From the first line of the data through the line containing "- **Recursive directory", transcribe each line exactly. Pictures do not belong in the copy.

(Document images with source code)

+---+

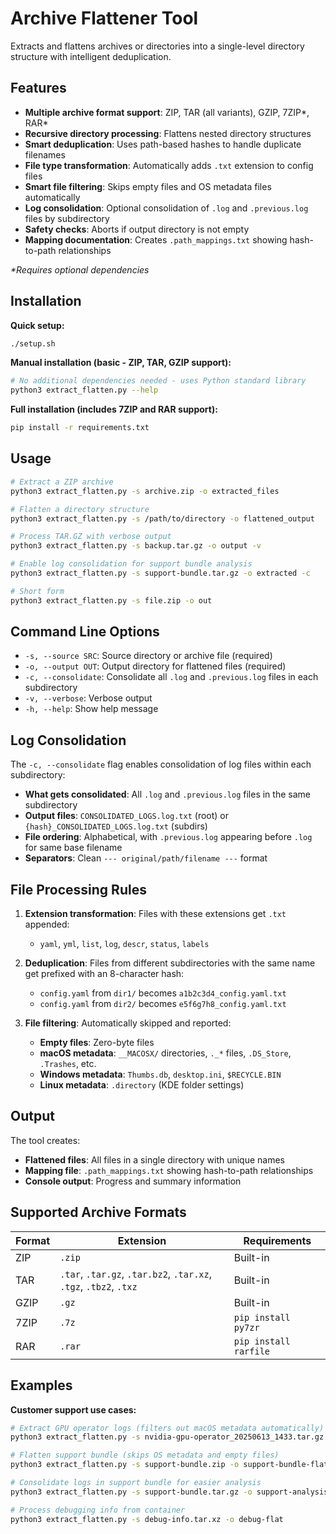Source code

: # Archive Flattener Tool

Extracts and flattens archives or directories into a single-level directory structure with intelligent deduplication.

## Features

- **Multiple archive format support**: ZIP, TAR (all variants), GZIP, 7ZIP*, RAR*
- **Recursive directory processing**: Flattens nested directory structures
- **Smart deduplication**: Uses path-based hashes to handle duplicate filenames
- **File type transformation**: Automatically adds `.txt` extension to config files
- **Smart file filtering**: Skips empty files and OS metadata files automatically
- **Log consolidation**: Optional consolidation of `.log` and `.previous.log` files by subdirectory
- **Safety checks**: Aborts if output directory is not empty
- **Mapping documentation**: Creates `.path_mappings.txt` showing hash-to-path relationships

*\*Requires optional dependencies*

## Installation

**Quick setup:**
```bash
./setup.sh
```

**Manual installation (basic - ZIP, TAR, GZIP support):**
```bash
# No additional dependencies needed - uses Python standard library
python3 extract_flatten.py --help
```

**Full installation (includes 7ZIP and RAR support):**
```bash
pip install -r requirements.txt
```

## Usage

```bash
# Extract a ZIP archive
python3 extract_flatten.py -s archive.zip -o extracted_files

# Flatten a directory structure
python3 extract_flatten.py -s /path/to/directory -o flattened_output

# Process TAR.GZ with verbose output
python3 extract_flatten.py -s backup.tar.gz -o output -v

# Enable log consolidation for support bundle analysis
python3 extract_flatten.py -s support-bundle.tar.gz -o extracted -c

# Short form
python3 extract_flatten.py -s file.zip -o out
```

## Command Line Options

- `-s, --source SRC`: Source directory or archive file (required)
- `-o, --output OUT`: Output directory for flattened files (required)
- `-c, --consolidate`: Consolidate all `.log` and `.previous.log` files in each subdirectory
- `-v, --verbose`: Verbose output
- `-h, --help`: Show help message

## Log Consolidation

The `-c, --consolidate` flag enables consolidation of log files within each subdirectory:

- **What gets consolidated**: All `.log` and `.previous.log` files in the same subdirectory
- **Output files**: `CONSOLIDATED_LOGS.log.txt` (root) or `{hash}_CONSOLIDATED_LOGS.log.txt` (subdirs)
- **File ordering**: Alphabetical, with `.previous.log` appearing before `.log` for same base filename
- **Separators**: Clean `--- original/path/filename ---` format

## File Processing Rules

1. **Extension transformation**: Files with these extensions get `.txt` appended:
   - `yaml`, `yml`, `list`, `log`, `descr`, `status`, `labels`

2. **Deduplication**: Files from different subdirectories with the same name get prefixed with an 8-character hash:
   - `config.yaml` from `dir1/` becomes `a1b2c3d4_config.yaml.txt`
   - `config.yaml` from `dir2/` becomes `e5f6g7h8_config.yaml.txt`

3. **File filtering**: Automatically skipped and reported:
   - **Empty files**: Zero-byte files
   - **macOS metadata**: `__MACOSX/` directories, `._*` files, `.DS_Store`, `.Trashes`, etc.
   - **Windows metadata**: `Thumbs.db`, `desktop.ini`, `$RECYCLE.BIN`
   - **Linux metadata**: `.directory` (KDE folder settings)

## Output

The tool creates:
- **Flattened files**: All files in a single directory with unique names
- **Mapping file**: `.path_mappings.txt` showing hash-to-path relationships
- **Console output**: Progress and summary information

## Supported Archive Formats

| Format | Extension | Requirements |
|--------|-----------|--------------|
| ZIP | `.zip` | Built-in |
| TAR | `.tar`, `.tar.gz`, `.tar.bz2`, `.tar.xz`, `.tgz`, `.tbz2`, `.txz` | Built-in |
| GZIP | `.gz` | Built-in |
| 7ZIP | `.7z` | `pip install py7zr` |
| RAR | `.rar` | `pip install rarfile` |

## Examples

**Customer support use cases:**
```bash
# Extract GPU operator logs (filters out macOS metadata automatically)
python3 extract_flatten.py -s nvidia-gpu-operator_20250613_1433.tar.gz -o gpu-logs-extracted

# Flatten support bundle (skips OS metadata and empty files)
python3 extract_flatten.py -s support-bundle.zip -o support-bundle-flat

# Consolidate logs in support bundle for easier analysis
python3 extract_flatten.py -s support-bundle.tar.gz -o support-analysis -c

# Process debugging info from container
python3 extract_flatten.py -s debug-info.tar.xz -o debug-flat
```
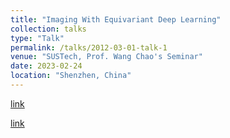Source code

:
 ```yaml
---
title: "Imaging With Equivariant Deep Learning"
collection: talks
type: "Talk"
permalink: /talks/2012-03-01-talk-1
venue: "SUSTech, Prof. Wang Chao's Seminar"
date: 2023-02-24
location: "Shenzhen, China"
---
```

[link](http://xtwusamantha.github.io/files/Seminar-Imaging.pdf)

[link](https://xtwusamantha.github.io/files/CV.pdf)
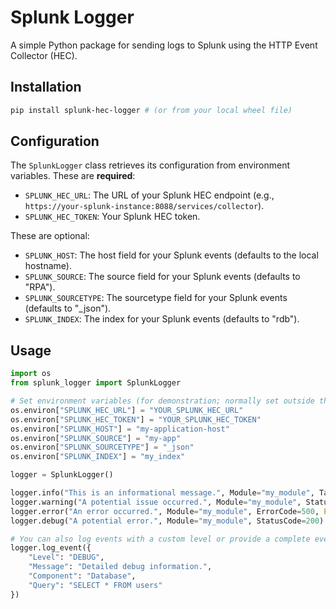 # Splunk Logger

A simple Python package for sending logs to Splunk using the HTTP Event Collector (HEC).

## Installation

```bash
pip install splunk-hec-logger # (or from your local wheel file)
```

## Configuration

The `SplunkLogger` class retrieves its configuration from environment variables. These are **required**:

*   `SPLUNK_HEC_URL`: The URL of your Splunk HEC endpoint (e.g., `https://your-splunk-instance:8088/services/collector`).
*   `SPLUNK_HEC_TOKEN`: Your Splunk HEC token.

These are optional:
*   `SPLUNK_HOST`: The host field for your Splunk events (defaults to the local hostname).
*   `SPLUNK_SOURCE`: The source field for your Splunk events (defaults to "RPA").
*   `SPLUNK_SOURCETYPE`: The sourcetype field for your Splunk events (defaults to "_json").
*   `SPLUNK_INDEX`: The index for your Splunk events (defaults to "rdb").

## Usage

```python
import os
from splunk_logger import SplunkLogger

# Set environment variables (for demonstration; normally set outside the script)
os.environ["SPLUNK_HEC_URL"] = "YOUR_SPLUNK_HEC_URL"
os.environ["SPLUNK_HEC_TOKEN"] = "YOUR_SPLUNK_HEC_TOKEN"
os.environ["SPLUNK_HOST"] = "my-application-host"
os.environ["SPLUNK_SOURCE"] = "my-app"
os.environ["SPLUNK_SOURCETYPE"] = "_json"
os.environ["SPLUNK_INDEX"] = "my_index"

logger = SplunkLogger()

logger.info("This is an informational message.", Module="my_module", TaskId="123")
logger.warning("A potential issue occurred.", Module="my_module", StatusCode=404)
logger.error("An error occurred.", Module="my_module", ErrorCode=500, Exception="ValueError")
logger.debug("A potential error.", Module="my_module", StatusCode=200)

# You can also log events with a custom level or provide a complete event dictionary
logger.log_event({
    "Level": "DEBUG",
    "Message": "Detailed debug information.",
    "Component": "Database",
    "Query": "SELECT * FROM users"
})
```
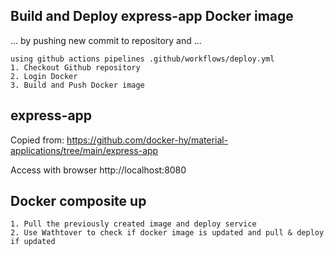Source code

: ## Build and Deploy express-app Docker image

... by pushing new commit to repository and ...

```
using github actions pipelines .github/workflows/deploy.yml
1. Checkout Github repository
2. Login Docker
3. Build and Push Docker image
```

## express-app

Copied from: https://github.com/docker-hy/material-applications/tree/main/express-app

Access with browser http://localhost:8080

## Docker composite up
```
1. Pull the previously created image and deploy service
2. Use Wathtover to check if docker image is updated and pull & deploy if updated
```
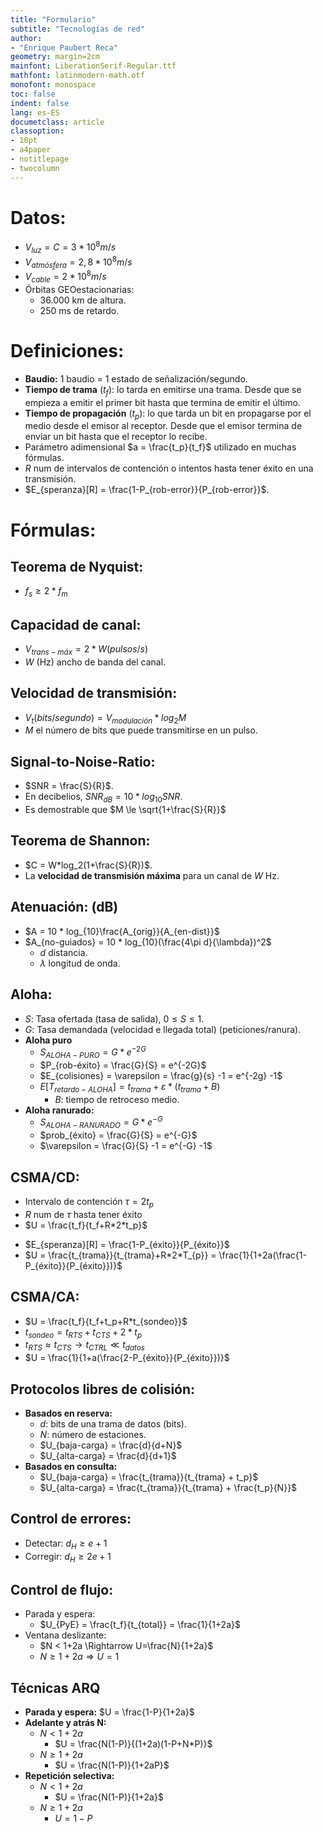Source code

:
 ```yaml
---
title: "Formulario"
subtitle: "Tecnologías de red"
author: 
- "Enrique Paubert Reca"
geometry: margin=2cm
mainfont: LiberationSerif-Regular.ttf
mathfont: latinmodern-math.otf
monofont: monospace
toc: false
indent: false
lang: es-ES
documetclass: article
classoption: 
- 10pt
- a4paper
- notitlepage
- twocolumn
---
```

# Datos:
* $V_{luz} = C = 3 * 10^8 m/s$
* $V_{atmósfera} = 2,8 * 10^8 m/s$
* $V_{cable} = 2 * 10^8 m/s$
* Órbitas GEOestacionarias:
	* 36.000 km de altura.
	* 250 ms de retardo.

# Definiciones:
* **Baudio:** 1 baudio = 1 estado de señalización/segundo.
* **Tiempo de trama** $(t_f)$: lo tarda en emitirse una trama. Desde que se empieza a emitir el primer bit hasta que termina de emitir el último.
* **Tiempo de propagación** $(t_p)$: lo que tarda un bit en propagarse por el medio desde el emisor al receptor. Desde que el emisor termina de enviar un bit hasta que el receptor lo recibe.
* Parámetro adimensional $a = \frac{t_p}{t_f}$ utilizado en muchas fórmulas.
* $R$ num de intervalos de contención o intentos hasta tener éxito en una transmisión.
* $E_{speranza}[R] = \frac{1-P_{rob-error}}{P_{rob-error}}$.

# Fórmulas:
## **Teorema de Nyquist:** 
* $f_s \ge 2*f_m$

## **Capacidad de canal:**
* $V_{trans-máx} = 2*W (pulsos/s)$
* $W$ (Hz) ancho de banda del canal.

## **Velocidad de transmisión:**
* $V_t (bits/segundo) = V_{modulación}*log_2 M$
* $M$ el número de bits que puede transmitirse en un pulso.

## **Signal-to-Noise-Ratio:**
* $SNR = \frac{S}{R}$.
* En decibelios, $SNR_{dB} = 10*log_{10} SNR$.
* Es demostrable que $M \le \sqrt{1+\frac{S}{R}}$

## **Teorema de Shannon:**
* $C = W*log_2(1+\frac{S}{R})$. 
* La **velocidad de transmisión máxima** para un canal de $W$ Hz.

## **Atenuación:** (dB)
* $A = 10 * log_{10}\frac{A_{orig}}{A_{en-dist}}$
* $A_{no-guiados} = 10 * log_{10}(\frac{4\pi d}{\lambda})^2$
	* $d$ distancia.
	* $\lambda$ longitud de onda.

## Aloha:
* $S$: Tasa ofertada (tasa de salida), $0 \le  S \le 1$.
* $G$: Tasa demandada (velocidad e llegada total) (peticiones/ranura).
* **Aloha puro**
	* $S_{ALOHA-PURO}=G*e^{-2G}$
	* $P_{rob-éxito} = \frac{G}{S} = e^{-2G}$
	* $E_{colisiones} = \varepsilon = \frac{g}{s} -1 = e^{-2g} -1$
	* $E[T_{retardo-ALOHA}] = t_{trama} + \varepsilon*(t_{trama}+B)$
		* $B$: tiempo de retroceso medio.
* **Aloha ranurado:**
	* $S_{ALOHA-RANURADO}=G*e^{-G}$
	* $prob_{éxito} = \frac{G}{S} = e^{-G}$
	* $\varepsilon = \frac{G}{S} -1 = e^{-G} -1$

## CSMA/CD:
* Intervalo de contención $\tau = 2t_p$
* $R$ num de $\tau$ hasta tener éxito
* $U = \frac{t_f}{t_f+R*2*t_p}$
<!-- * $P_{éxito-transmitir} =$ -->
<!-- 	* $= \binom{N}{1}*P*(1-P)^{N-1}$ -->
<!-- 	* $= \frac{N!}{1!*(N-1)!}*P*(1-P)^{N-1}$ -->
* $E_{speranza}[R] = \frac{1-P_{éxito}}{P_{éxito}}$
* $U = \frac{t_{trama}}{t_{trama}+R*2*T_{p}} = \frac{1}{1+2a(\frac{1-P_{éxito}}{P_{éxito}})}$

## CSMA/CA:
* $U = \frac{t_f}{t_f+t_p+R*t_{sondeo}}$
* $t_{sondeo} = t_{RTS} + t_{CTS} + 2*t_p$
* $t_{RTS} \approx t_{CTS} \rightarrow t_{CTRL} \ll t_{datos}$
* $U = \frac{1}{1+a(\frac{2-P_{éxito}}{P_{éxito}})}$

## Protocolos libres de colisión:
* **Basados en reserva:**
	* $d$: bits de una trama de datos (bits).
	* $N$: número de estaciones.
	* $U_{baja-carga} = \frac{d}{d+N}$
	* $U_{alta-carga} = \frac{d}{d+1}$
* **Basados en consulta:**
	* $U_{baja-carga} = \frac{t_{trama}}{t_{trama} + t_p}$
	* $U_{alta-carga} = \frac{t_{trama}}{t_{trama} + \frac{t_p}{N}}$

## Control de errores:
* Detectar: $d_H \ge e+1$
* Corregir: $d_H \ge 2e+1$

## Control de flujo:
* Parada y espera:
	* $U_{PyE} = \frac{t_f}{t_{total}} = \frac{1}{1+2a}$
* Ventana deslizante:
	* $N < 1+2a \Rightarrow U=\frac{N}{1+2a}$
	* $N \ge 1+2a \Rightarrow U=1$

## Técnicas ARQ
* **Parada y espera:** $U = \frac{1-P}{1+2a}$
* **Adelante y atrás N:**
	* $N < 1+2a$
		* $U = \frac{N(1-P)}{(1+2a)(1-P+N*P)}$
	* $N \ge 1+2a$ 
		* $U = \frac{N(1-P)}{1+2aP}$
* **Repetición selectiva:**
	* $N < 1+2a$
		* $U = \frac{N(1-P)}{1+2a}$
	* $N \ge 1+2a$ 
		* $U = 1-P$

+---+

§ COMPLETED TASK
Source code

: # Archive Flattener Tool

Extracts and flattens archives or directories into a single-level directory structure with intelligent deduplication.

## Features

- **Multiple archive format support**: ZIP, TAR (all variants), GZIP, 7ZIP*, RAR*
- **Recursive directory processing**: Flattens nested directory structures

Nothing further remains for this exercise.